_YOUR TASK_. Search the entries below for the word "montagem" and copy every line where it appears.

_Recorded data_.

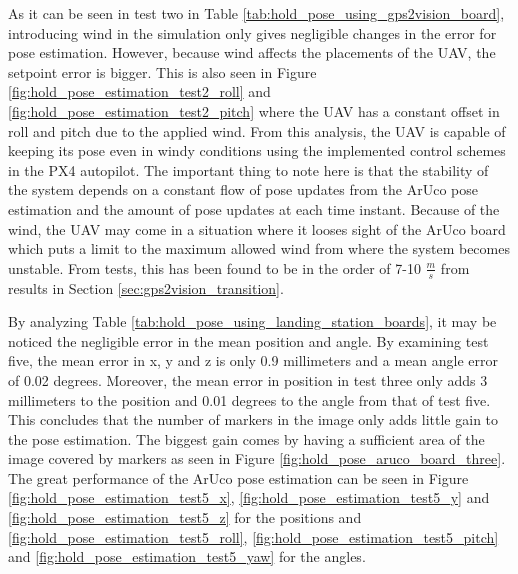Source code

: \documentclass[../Head/report.tex]{subfiles}
\begin{document}
As it can be seen in test two in Table \ref{tab:hold_pose_using_gps2vision_board}, introducing wind in the simulation only gives negligible changes in the error for pose estimation. However, because wind affects the placements of the UAV, the setpoint error is bigger. This is also seen in Figure \ref{fig:hold_pose_estimation_test2_roll} and \ref{fig:hold_pose_estimation_test2_pitch} where the UAV has a constant offset in roll and pitch due to the applied wind. From this analysis, the UAV is capable of keeping its pose even in windy conditions using the implemented control schemes in the PX4 autopilot. The important thing to note here is that the stability of the system depends on a constant flow of pose updates from the ArUco pose estimation and the amount of pose updates at each time instant. Because of the wind, the UAV may come in a situation where it looses sight of the ArUco board which puts a limit to the maximum allowed wind from where the system becomes unstable. From tests, this has been found to be in the order of 7-10 $\frac{m}{s}$ from results in Section \ref{sec:gps2vision_transition}. 

By analyzing Table \ref{tab:hold_pose_using_landing_station_boards}, it may be noticed the negligible error in the mean position and angle. By examining test five, the mean error in x, y and z is only 0.9 millimeters and a mean angle error of 0.02 degrees. Moreover, the mean error in position in test three only adds 3 millimeters to the position and 0.01 degrees to the angle from that of test five. This concludes that the number of markers in the image only adds little gain to the pose estimation. The biggest gain comes by having a sufficient area of the image covered by markers as seen in Figure \ref{fig:hold_pose_aruco_board_three}. The great performance of the ArUco pose estimation can be seen in Figure \ref{fig:hold_pose_estimation_test5_x}, \ref{fig:hold_pose_estimation_test5_y} and \ref{fig:hold_pose_estimation_test5_z} for the positions and \ref{fig:hold_pose_estimation_test5_roll}, \ref{fig:hold_pose_estimation_test5_pitch} and \ref{fig:hold_pose_estimation_test5_yaw} for the angles. 
\end{document}
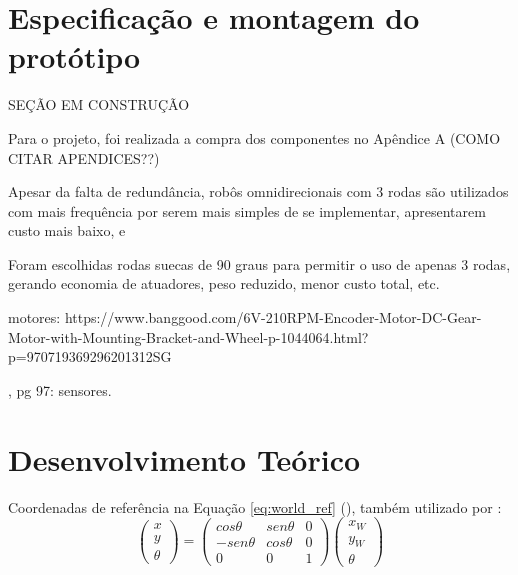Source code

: 

\section{Especificação e montagem do protótipo}
\label{sec:montagem}

SEÇÃO EM CONSTRUÇÃO

Para o projeto, foi realizada a compra dos componentes no Apêndice A (COMO CITAR APENDICES??)

Apesar da falta de redundância, robôs omnidirecionais com 3 rodas são utilizados com mais frequência por serem mais simples de se implementar, apresentarem custo mais baixo, e

Foram escolhidas rodas suecas de 90 graus para permitir o uso de apenas 3 rodas, gerando economia de atuadores, peso reduzido, menor custo total, etc.

motores:
https://www.banggood.com/6V-210RPM-Encoder-Motor-DC-Gear-Motor-with-Mounting-Bracket-and-Wheel-p-1044064.html?p=970719369296201312SG

\cite{siegwart2011introduction}, pg 97: sensores.

\section{Desenvolvimento Teórico}
\label{sec:teorico}


Coordenadas de referência na Equação \ref{eq:world_ref} (\cite{siegwart2011introduction}), também utilizado por \cite{ritter2016modelagem}:
\begin{equation}
  \begin{pmatrix}
    x \\
    y \\
    \theta
  \end{pmatrix}
  =
  \begin{pmatrix}
    cos \theta & sen \theta & 0 \\
    -sen\theta & cos \theta & 0 \\
    0          & 0          & 1
  \end{pmatrix}
  \begin{pmatrix}
    x_W \\
    y_W \\
    \theta
  \end{pmatrix}
  \label{eq:world_ref}
\end{equation}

_EXERCISE SOLUTION_.
\section{Especificação e montagem do protótipo}
\label{sec:montagem}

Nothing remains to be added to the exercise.